Assigned task –
Below are the records. Restate word for word every line from the one that contains "## 문제 제출 순서" through the final line, both included.

Dataset –
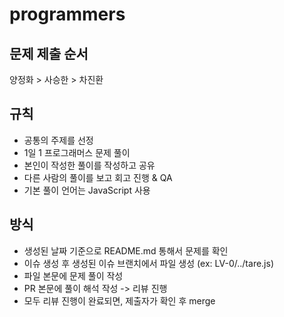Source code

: # programmers

## 문제 제출 순서

양정화 > 사승한 > 차진환

## 규칙

- 공통의 주제를 선정
- 1일 1 프로그래머스 문제 풀이
- 본인이 작성한 풀이를 작성하고 공유
- 다른 사람의 풀이를 보고 회고 진행 & QA
- 기본 풀이 언어는 JavaScript 사용

## 방식

- 생성된 날짜 기준으로 README.md 통해서 문제를 확인
- 이슈 생성 후 생성된 이슈 브랜치에서 파일 생성 (ex: LV-0/../tare.js)
- 파일 본문에 문제 풀이 작성
- PR 본문에 풀이 해석 작성 -> 리뷰 진행
- 모두 리뷰 진행이 완료되면, 제출자가 확인 후 merge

Response to the task –
## 문제 제출 순서

양정화 > 사승한 > 차진환

## 규칙

- 공통의 주제를 선정
- 1일 1 프로그래머스 문제 풀이
- 본인이 작성한 풀이를 작성하고 공유
- 다른 사람의 풀이를 보고 회고 진행 & QA
- 기본 풀이 언어는 JavaScript 사용

## 방식

- 생성된 날짜 기준으로 README.md 통해서 문제를 확인
- 이슈 생성 후 생성된 이슈 브랜치에서 파일 생성 (ex: LV-0/../tare.js)
- 파일 본문에 문제 풀이 작성
- PR 본문에 풀이 해석 작성 -> 리뷰 진행
- 모두 리뷰 진행이 완료되면, 제출자가 확인 후 merge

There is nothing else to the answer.